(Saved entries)
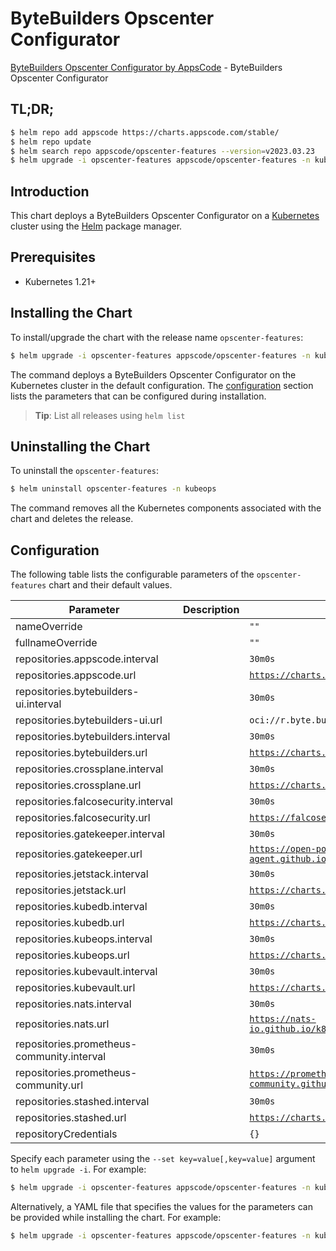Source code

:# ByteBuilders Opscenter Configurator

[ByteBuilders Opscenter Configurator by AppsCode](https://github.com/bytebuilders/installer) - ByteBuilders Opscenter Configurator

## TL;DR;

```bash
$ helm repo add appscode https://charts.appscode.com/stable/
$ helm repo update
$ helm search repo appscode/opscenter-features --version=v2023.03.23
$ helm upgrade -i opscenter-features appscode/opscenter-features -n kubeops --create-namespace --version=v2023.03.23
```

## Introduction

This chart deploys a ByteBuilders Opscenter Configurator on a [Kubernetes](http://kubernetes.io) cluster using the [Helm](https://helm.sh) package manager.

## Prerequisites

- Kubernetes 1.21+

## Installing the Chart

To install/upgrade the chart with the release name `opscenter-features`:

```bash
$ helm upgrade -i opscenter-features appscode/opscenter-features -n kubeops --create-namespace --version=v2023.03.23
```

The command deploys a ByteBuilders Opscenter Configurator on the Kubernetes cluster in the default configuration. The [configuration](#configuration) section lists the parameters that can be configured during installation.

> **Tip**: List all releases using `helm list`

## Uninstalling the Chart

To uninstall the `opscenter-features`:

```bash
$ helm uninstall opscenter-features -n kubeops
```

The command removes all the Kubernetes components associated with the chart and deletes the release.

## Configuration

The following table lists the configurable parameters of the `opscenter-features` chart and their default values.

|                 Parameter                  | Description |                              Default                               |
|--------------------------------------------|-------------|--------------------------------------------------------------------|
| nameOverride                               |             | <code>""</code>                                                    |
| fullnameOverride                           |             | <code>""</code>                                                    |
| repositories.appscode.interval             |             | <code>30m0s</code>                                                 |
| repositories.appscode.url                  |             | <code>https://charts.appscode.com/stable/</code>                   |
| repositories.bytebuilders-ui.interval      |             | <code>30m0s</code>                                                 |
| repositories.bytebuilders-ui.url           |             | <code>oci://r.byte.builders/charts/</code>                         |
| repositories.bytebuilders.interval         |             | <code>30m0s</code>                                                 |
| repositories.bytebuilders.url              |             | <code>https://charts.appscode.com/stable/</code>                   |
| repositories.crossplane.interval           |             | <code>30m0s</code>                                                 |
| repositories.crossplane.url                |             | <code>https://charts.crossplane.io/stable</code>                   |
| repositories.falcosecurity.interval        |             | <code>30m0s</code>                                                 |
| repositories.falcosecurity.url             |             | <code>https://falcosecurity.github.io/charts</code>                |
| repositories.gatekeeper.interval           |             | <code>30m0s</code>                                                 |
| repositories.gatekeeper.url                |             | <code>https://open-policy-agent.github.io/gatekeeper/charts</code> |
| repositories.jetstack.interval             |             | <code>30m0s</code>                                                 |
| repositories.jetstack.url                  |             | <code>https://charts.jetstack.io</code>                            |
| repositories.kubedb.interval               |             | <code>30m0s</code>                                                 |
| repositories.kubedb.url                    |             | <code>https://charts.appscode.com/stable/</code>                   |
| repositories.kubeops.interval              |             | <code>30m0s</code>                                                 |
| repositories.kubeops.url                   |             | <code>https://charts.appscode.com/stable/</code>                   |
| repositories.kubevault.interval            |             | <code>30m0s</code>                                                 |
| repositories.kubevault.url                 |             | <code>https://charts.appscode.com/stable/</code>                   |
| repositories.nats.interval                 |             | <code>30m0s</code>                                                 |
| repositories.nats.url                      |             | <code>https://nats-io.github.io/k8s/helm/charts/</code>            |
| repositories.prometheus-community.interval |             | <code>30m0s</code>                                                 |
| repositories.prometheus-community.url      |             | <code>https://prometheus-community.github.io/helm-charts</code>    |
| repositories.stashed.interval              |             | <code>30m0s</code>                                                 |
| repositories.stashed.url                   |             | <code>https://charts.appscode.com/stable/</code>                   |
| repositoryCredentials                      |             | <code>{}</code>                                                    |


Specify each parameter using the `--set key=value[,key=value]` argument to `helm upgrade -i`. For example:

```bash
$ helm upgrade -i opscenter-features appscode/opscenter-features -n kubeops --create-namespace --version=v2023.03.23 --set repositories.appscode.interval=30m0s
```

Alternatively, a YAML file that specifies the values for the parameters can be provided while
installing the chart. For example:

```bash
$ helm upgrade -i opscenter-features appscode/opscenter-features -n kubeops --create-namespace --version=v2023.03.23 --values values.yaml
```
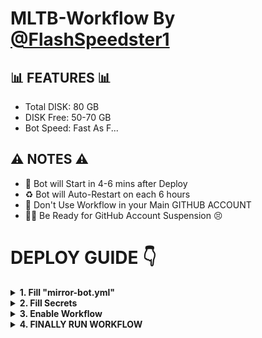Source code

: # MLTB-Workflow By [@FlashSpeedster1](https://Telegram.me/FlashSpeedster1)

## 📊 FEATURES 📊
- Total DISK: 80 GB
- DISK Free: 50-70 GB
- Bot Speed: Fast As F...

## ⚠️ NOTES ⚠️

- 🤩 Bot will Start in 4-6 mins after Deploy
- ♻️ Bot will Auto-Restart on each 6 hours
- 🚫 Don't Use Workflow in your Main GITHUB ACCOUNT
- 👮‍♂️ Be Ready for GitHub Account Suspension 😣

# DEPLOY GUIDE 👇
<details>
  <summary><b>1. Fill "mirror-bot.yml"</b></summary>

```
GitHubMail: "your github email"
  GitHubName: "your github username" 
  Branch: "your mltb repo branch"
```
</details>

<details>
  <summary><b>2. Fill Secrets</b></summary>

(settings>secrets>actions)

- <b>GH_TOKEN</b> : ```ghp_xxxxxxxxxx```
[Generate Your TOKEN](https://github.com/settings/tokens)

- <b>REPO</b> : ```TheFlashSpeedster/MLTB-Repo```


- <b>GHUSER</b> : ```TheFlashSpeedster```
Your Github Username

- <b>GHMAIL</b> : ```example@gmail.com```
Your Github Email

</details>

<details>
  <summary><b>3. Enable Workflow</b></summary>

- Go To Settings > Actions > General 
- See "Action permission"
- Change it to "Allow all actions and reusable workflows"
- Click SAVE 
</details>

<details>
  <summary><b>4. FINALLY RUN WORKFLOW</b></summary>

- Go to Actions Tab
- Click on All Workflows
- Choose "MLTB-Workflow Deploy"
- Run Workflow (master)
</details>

Instructions to follow: Scan the records above for the string "Configurator", then report every line that contains it.

Task response:
:# ByteBuilders Opscenter Configurator
[ByteBuilders Opscenter Configurator by AppsCode](https://github.com/bytebuilders/installer) - ByteBuilders Opscenter Configurator
This chart deploys a ByteBuilders Opscenter Configurator on a [Kubernetes](http://kubernetes.io) cluster using the [Helm](https://helm.sh) package manager.
The command deploys a ByteBuilders Opscenter Configurator on the Kubernetes cluster in the default configuration. The [configuration](#configuration) section lists the parameters that can be configured during installation.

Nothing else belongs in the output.